On the Road to Carbon Neutrality

Case Study

Published 02-22-22

Submitted by DOW

On the Road to Carbon Neutrality

Reducing carbon emissions isn’t just the responsible thing to do. It also can be the smart thing to do to contribute to economic growth, while mitigating climate change.

At our Terneuzen operations, Dow’s largest European manufacturing site, we have outlined a roadmap to reduce current carbon emissions by more than 40 percent by 2030 and to be carbon neutral by 2050. The project will not only accelerate our journey to decarbonization, but also bring important economic benefits, including the creation of vital jobs. It also will help position our Company to competitively meet steadily rising demand for sustainably produced materials for our customers and society at large.

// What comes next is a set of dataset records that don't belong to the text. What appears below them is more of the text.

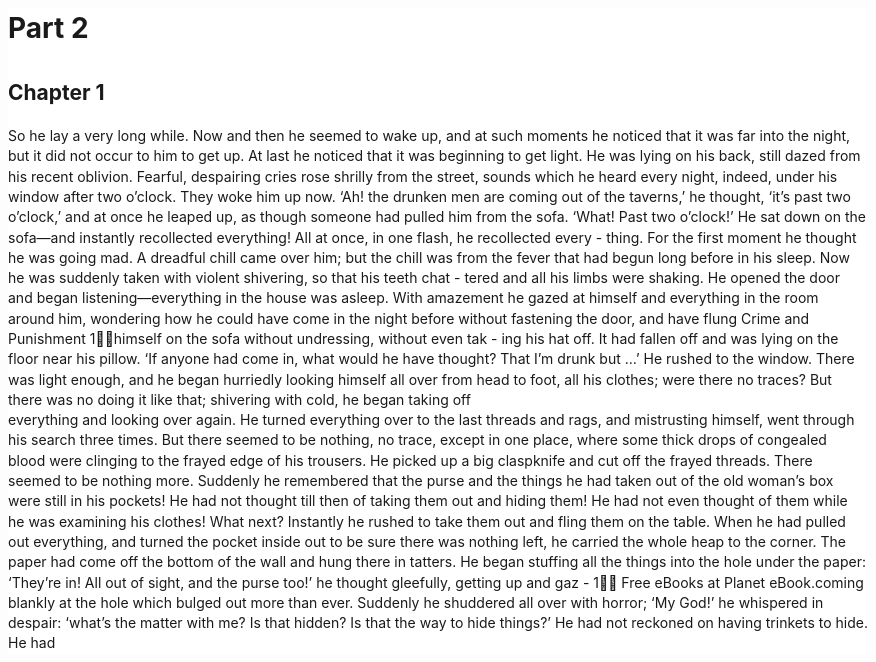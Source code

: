 # Part 2

## Chapter 1

So he lay a very long while. Now and then he seemed to 
wake up, and at such moments he noticed that it was far 
into the night, but it did not occur to him to get up. At last 
he noticed that it was beginning to get light. He was lying 
on his back, still dazed from his recent oblivion. Fearful, 
despairing cries rose shrilly from the street, sounds which 
he heard every night, indeed, under his window after two 
o’clock. They woke him up now.
‘Ah! the drunken men are coming out of the taverns,’ he 
thought, ‘it’s past two o’clock,’ and at once he leaped up, as 
though someone had pulled him from the sofa.
‘What! Past two o’clock!’
He sat down on the sofa—and instantly recollected 
everything! All at once, in one flash, he recollected every -
thing.
For the first moment he thought he was going mad. A 
dreadful chill came over him; but the chill was from the 
fever that had begun long before in his sleep. Now he was 
suddenly taken with violent shivering, so that his teeth chat -
tered and all his limbs were shaking. He opened the door 
and began listening—everything in the house was asleep. 
With amazement he gazed at himself and everything in the 
room around him, wondering how he could have come in 
the night before without fastening the door, and have flung
Crime and Punishment 1himself on the sofa without undressing, without even tak -
ing his hat off. It had fallen off and was lying on the floor 
near his pillow.
‘If anyone had come in, what would he have thought? 
That I’m drunk but …’
He rushed to the window. There was light enough, and 
he began hurriedly looking himself all over from head to 
foot, all his clothes; were there no traces? But there was no 
doing it like that; shivering with cold, he began taking off  
everything and looking over again. He turned everything 
over to the last threads and rags, and mistrusting himself, 
went through his search three times.
But there seemed to be nothing, no trace, except in one 
place, where some thick drops of congealed blood were 
clinging to the frayed edge of his trousers. He picked up a 
big claspknife and cut off the frayed threads. There seemed 
to be nothing more.
Suddenly he remembered that the purse and the things 
he had taken out of the old woman’s box were still in his 
pockets! He had not thought till then of taking them out 
and hiding them! He had not even thought of them while he 
was examining his clothes! What next? Instantly he rushed 
to take them out and fling them on the table. When he had 
pulled out everything, and turned the pocket inside out to 
be sure there was nothing left, he carried the whole heap to 
the corner. The paper had come off the bottom of the wall 
and hung there in tatters. He began stuffing all the things 
into the hole under the paper: ‘They’re in! All out of sight, 
and the purse too!’ he thought gleefully, getting up and gaz -
1 Free eBooks at Planet eBook.coming blankly at the hole which bulged out more than ever. 
Suddenly he shuddered all over with horror; ‘My God!’ he 
whispered in despair: ‘what’s the matter with me? Is that 
hidden? Is that the way to hide things?’
He had not reckoned on having trinkets to hide. He had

Reducing carbon emissions isn’t new for Dow. During the past 15 years, our company has reduced overall carbon emissions by 15 percent while also growing our business. Making such changes and progress is certainly challenging for an energy-intensive company like ours. Yet, we are committed to doing more. By 2030, we are targeting a reduction in annual carbon emissions by another 15 percent and plan to achieve carbon neutrality by 2050.

To accomplish this, we are investing in optimizing current facilities, increasing renewables in our power mix and investing in new carbon-reducing technologies. In Terneuzen, our multi-generation plan combines existing technologies, such as clean hydrogen and carbon capture and storage, with emerging technologies, such as e-cracking. Each generation of improvements will build on the previous, with the first generation of the plan delivering value in Generations 2 and 3.

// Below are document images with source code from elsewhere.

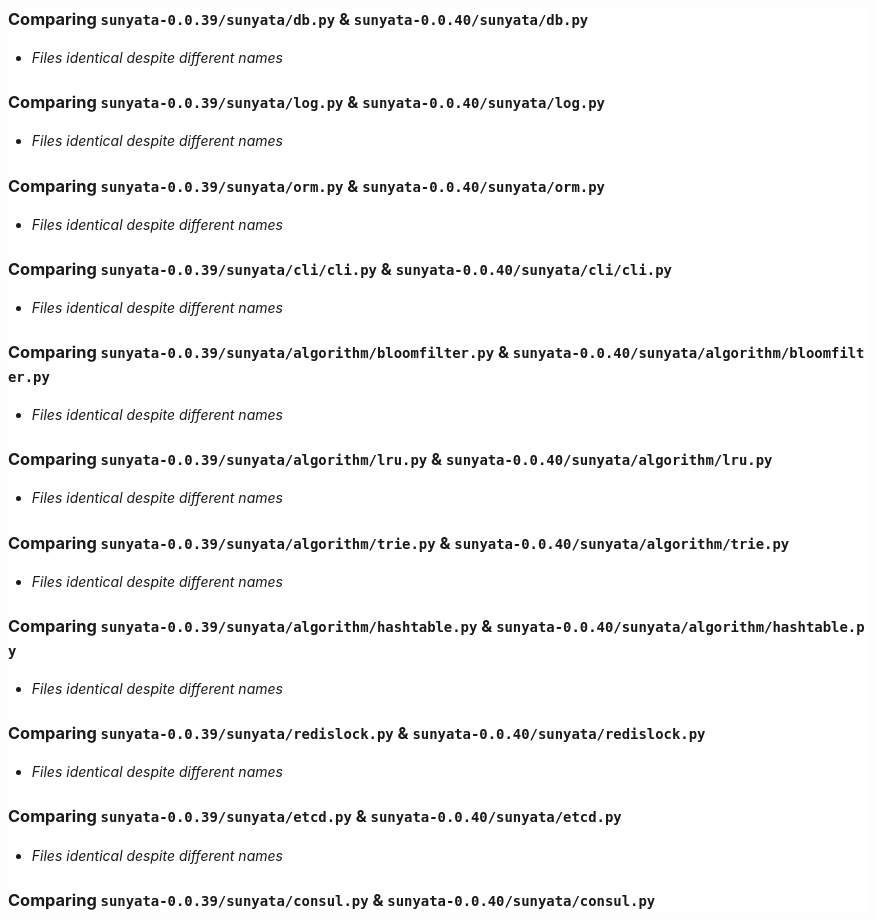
 ```diff
```

### Comparing `sunyata-0.0.39/sunyata/db.py` & `sunyata-0.0.40/sunyata/db.py`

 * *Files identical despite different names*

### Comparing `sunyata-0.0.39/sunyata/log.py` & `sunyata-0.0.40/sunyata/log.py`

 * *Files identical despite different names*

### Comparing `sunyata-0.0.39/sunyata/orm.py` & `sunyata-0.0.40/sunyata/orm.py`

 * *Files identical despite different names*

### Comparing `sunyata-0.0.39/sunyata/cli/cli.py` & `sunyata-0.0.40/sunyata/cli/cli.py`

 * *Files identical despite different names*

### Comparing `sunyata-0.0.39/sunyata/algorithm/bloomfilter.py` & `sunyata-0.0.40/sunyata/algorithm/bloomfilter.py`

 * *Files identical despite different names*

### Comparing `sunyata-0.0.39/sunyata/algorithm/lru.py` & `sunyata-0.0.40/sunyata/algorithm/lru.py`

 * *Files identical despite different names*

### Comparing `sunyata-0.0.39/sunyata/algorithm/trie.py` & `sunyata-0.0.40/sunyata/algorithm/trie.py`

 * *Files identical despite different names*

### Comparing `sunyata-0.0.39/sunyata/algorithm/hashtable.py` & `sunyata-0.0.40/sunyata/algorithm/hashtable.py`

 * *Files identical despite different names*

### Comparing `sunyata-0.0.39/sunyata/redislock.py` & `sunyata-0.0.40/sunyata/redislock.py`

 * *Files identical despite different names*

### Comparing `sunyata-0.0.39/sunyata/etcd.py` & `sunyata-0.0.40/sunyata/etcd.py`

 * *Files identical despite different names*

### Comparing `sunyata-0.0.39/sunyata/consul.py` & `sunyata-0.0.40/sunyata/consul.py`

Here’s a look at the multi-generational plan:

  • Generation 1
    We plan to construct a clean hydrogen plant where by-products from core production processes will be converted into hydrogen and the carbon dioxide will be separated, leaving clean, circular hydrogen as fuel. This will greatly reduce emissions. Before 2026, we expect to eliminate 1.4 million metric tons of carbon emissions – or the equivalent of taking 300,000 automobiles off the road annually. This represents approximately 7 percent of the Netherlands’ industry 2030 emissions reductions target. An added bonus is that we also will send some of the hydrogen to a new hydrogenation unit to recycle plastic waste.Graphic for Generation 1
  • Generation 2
    Through a collaboration with external partners, we will capture even more carbon and convert our cracker’s gas turbines and replace the turbines by e-motors based upon renewable power. This will reduce carbon emissions even more – to almost 43 percent. This collaboration with small- to medium-size businesses is expected to add nearly 4,000 temporary jobs and 400-500 permanent jobs at our Terneuzen site.Graphic for Generation 2
  • Generation 3
    The work done in Generations 1 and 2 will create the foundation for Generation 3. At this stage, we plan to implement e-cracking; a new cracking technology relying on clean electricity instead of the combustion of fossil fuels. Our plan is to eventually power e-cracking with renewable, low or carbon emissions-free power. This should bring carbon reductions toward zero across our Terneuzen site. As sufficient renewable power becomes available for e-cracking, the hydrogen from Generation 1 can also be used as part of a building block to re-enter as feedstock in process and into our products at Dow or at industrial partners in the region, eliminating the need for carbon storage. It also can possibly be used as clean fuel for other societal applications and for mobility.Graphic for Generation 3

"Through public-private collaboration of industry, academia, government and others, we can turn the tide on climate change and support the long-term competitiveness of industry," said Dow Benelux President Anton van Beek.

Our plants produce materials that our customers use to make products that enrich people’s lives. At Terneuzen, this includes materials for wind turbines, medical supplies, furniture, footwear, home insulation and vehicles. By adapting how we manufacture those products to help address climate change, we can help enable both green jobs and the production of thousands of consumer goods with lower carbon footprints.